→ Saved data entries:
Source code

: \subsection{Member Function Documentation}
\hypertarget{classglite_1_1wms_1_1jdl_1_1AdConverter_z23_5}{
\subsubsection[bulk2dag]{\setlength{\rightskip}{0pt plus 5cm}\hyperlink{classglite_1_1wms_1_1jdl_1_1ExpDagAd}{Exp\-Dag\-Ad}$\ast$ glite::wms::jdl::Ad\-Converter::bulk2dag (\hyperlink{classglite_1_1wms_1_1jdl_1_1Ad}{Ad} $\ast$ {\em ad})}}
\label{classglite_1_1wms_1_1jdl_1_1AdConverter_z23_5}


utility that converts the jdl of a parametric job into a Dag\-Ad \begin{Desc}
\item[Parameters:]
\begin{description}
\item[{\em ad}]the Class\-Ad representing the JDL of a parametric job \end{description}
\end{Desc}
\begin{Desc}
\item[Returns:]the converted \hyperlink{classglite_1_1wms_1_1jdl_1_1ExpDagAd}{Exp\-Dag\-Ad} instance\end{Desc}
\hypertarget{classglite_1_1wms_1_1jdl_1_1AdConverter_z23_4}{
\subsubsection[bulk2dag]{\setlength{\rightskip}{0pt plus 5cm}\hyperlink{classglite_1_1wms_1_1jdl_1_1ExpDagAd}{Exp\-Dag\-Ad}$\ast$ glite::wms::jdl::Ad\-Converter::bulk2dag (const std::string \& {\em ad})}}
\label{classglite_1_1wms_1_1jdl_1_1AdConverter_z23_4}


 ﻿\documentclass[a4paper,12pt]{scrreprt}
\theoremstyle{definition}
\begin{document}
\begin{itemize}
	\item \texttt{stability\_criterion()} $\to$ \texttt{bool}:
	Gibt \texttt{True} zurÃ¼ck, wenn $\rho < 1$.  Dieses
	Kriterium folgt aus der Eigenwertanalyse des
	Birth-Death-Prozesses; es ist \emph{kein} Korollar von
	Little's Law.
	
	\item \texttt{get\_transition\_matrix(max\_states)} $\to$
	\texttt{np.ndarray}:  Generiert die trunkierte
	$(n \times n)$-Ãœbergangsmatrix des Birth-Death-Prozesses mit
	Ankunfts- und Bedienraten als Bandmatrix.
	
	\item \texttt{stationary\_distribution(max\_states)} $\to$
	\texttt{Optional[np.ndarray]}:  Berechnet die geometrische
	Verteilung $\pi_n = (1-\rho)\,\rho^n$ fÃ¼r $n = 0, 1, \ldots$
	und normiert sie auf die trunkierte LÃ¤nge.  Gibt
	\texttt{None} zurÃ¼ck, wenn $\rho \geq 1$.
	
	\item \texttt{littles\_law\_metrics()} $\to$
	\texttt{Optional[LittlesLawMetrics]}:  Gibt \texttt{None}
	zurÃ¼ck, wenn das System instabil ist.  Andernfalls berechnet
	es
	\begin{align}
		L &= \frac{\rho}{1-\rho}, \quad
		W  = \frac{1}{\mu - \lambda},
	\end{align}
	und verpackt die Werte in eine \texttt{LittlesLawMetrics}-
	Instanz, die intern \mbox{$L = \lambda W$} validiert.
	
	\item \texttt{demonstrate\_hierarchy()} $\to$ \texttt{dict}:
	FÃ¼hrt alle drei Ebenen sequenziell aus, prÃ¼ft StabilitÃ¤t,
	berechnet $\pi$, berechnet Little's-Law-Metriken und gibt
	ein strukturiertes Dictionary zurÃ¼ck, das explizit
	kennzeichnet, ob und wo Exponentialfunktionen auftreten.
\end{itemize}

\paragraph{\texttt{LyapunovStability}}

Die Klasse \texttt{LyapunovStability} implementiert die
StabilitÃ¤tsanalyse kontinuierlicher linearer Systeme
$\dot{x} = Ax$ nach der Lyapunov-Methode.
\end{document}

→ What you have to do: From the records above, extract every line exactly as it stands.

→ Output of the task:
Source code

: \subsection{Member Function Documentation}
\hypertarget{classglite_1_1wms_1_1jdl_1_1AdConverter_z23_5}{
\subsubsection[bulk2dag]{\setlength{\rightskip}{0pt plus 5cm}\hyperlink{classglite_1_1wms_1_1jdl_1_1ExpDagAd}{Exp\-Dag\-Ad}$\ast$ glite::wms::jdl::Ad\-Converter::bulk2dag (\hyperlink{classglite_1_1wms_1_1jdl_1_1Ad}{Ad} $\ast$ {\em ad})}}
\label{classglite_1_1wms_1_1jdl_1_1AdConverter_z23_5}


utility that converts the jdl of a parametric job into a Dag\-Ad \begin{Desc}
\item[Parameters:]
\begin{description}
\item[{\em ad}]the Class\-Ad representing the JDL of a parametric job \end{description}
\end{Desc}
\begin{Desc}
\item[Returns:]the converted \hyperlink{classglite_1_1wms_1_1jdl_1_1ExpDagAd}{Exp\-Dag\-Ad} instance\end{Desc}
\hypertarget{classglite_1_1wms_1_1jdl_1_1AdConverter_z23_4}{
\subsubsection[bulk2dag]{\setlength{\rightskip}{0pt plus 5cm}\hyperlink{classglite_1_1wms_1_1jdl_1_1ExpDagAd}{Exp\-Dag\-Ad}$\ast$ glite::wms::jdl::Ad\-Converter::bulk2dag (const std::string \& {\em ad})}}
\label{classglite_1_1wms_1_1jdl_1_1AdConverter_z23_4}


 ﻿\documentclass[a4paper,12pt]{scrreprt}
\theoremstyle{definition}
\begin{document}
\begin{itemize}
	\item \texttt{stability\_criterion()} $\to$ \texttt{bool}:
	Gibt \texttt{True} zurÃ¼ck, wenn $\rho < 1$.  Dieses
	Kriterium folgt aus der Eigenwertanalyse des
	Birth-Death-Prozesses; es ist \emph{kein} Korollar von
	Little's Law.
	
	\item \texttt{get\_transition\_matrix(max\_states)} $\to$
	\texttt{np.ndarray}:  Generiert die trunkierte
	$(n \times n)$-Ãœbergangsmatrix des Birth-Death-Prozesses mit
	Ankunfts- und Bedienraten als Bandmatrix.
	
	\item \texttt{stationary\_distribution(max\_states)} $\to$
	\texttt{Optional[np.ndarray]}:  Berechnet die geometrische
	Verteilung $\pi_n = (1-\rho)\,\rho^n$ fÃ¼r $n = 0, 1, \ldots$
	und normiert sie auf die trunkierte LÃ¤nge.  Gibt
	\texttt{None} zurÃ¼ck, wenn $\rho \geq 1$.
	
	\item \texttt{littles\_law\_metrics()} $\to$
	\texttt{Optional[LittlesLawMetrics]}:  Gibt \texttt{None}
	zurÃ¼ck, wenn das System instabil ist.  Andernfalls berechnet
	es
	\begin{align}
		L &= \frac{\rho}{1-\rho}, \quad
		W  = \frac{1}{\mu - \lambda},
	\end{align}
	und verpackt die Werte in eine \texttt{LittlesLawMetrics}-
	Instanz, die intern \mbox{$L = \lambda W$} validiert.
	
	\item \texttt{demonstrate\_hierarchy()} $\to$ \texttt{dict}:
	FÃ¼hrt alle drei Ebenen sequenziell aus, prÃ¼ft StabilitÃ¤t,
	berechnet $\pi$, berechnet Little's-Law-Metriken und gibt
	ein strukturiertes Dictionary zurÃ¼ck, das explizit
	kennzeichnet, ob und wo Exponentialfunktionen auftreten.
\end{itemize}

\paragraph{\texttt{LyapunovStability}}

Die Klasse \texttt{LyapunovStability} implementiert die
StabilitÃ¤tsanalyse kontinuierlicher linearer Systeme
$\dot{x} = Ax$ nach der Lyapunov-Methode.
\end{document}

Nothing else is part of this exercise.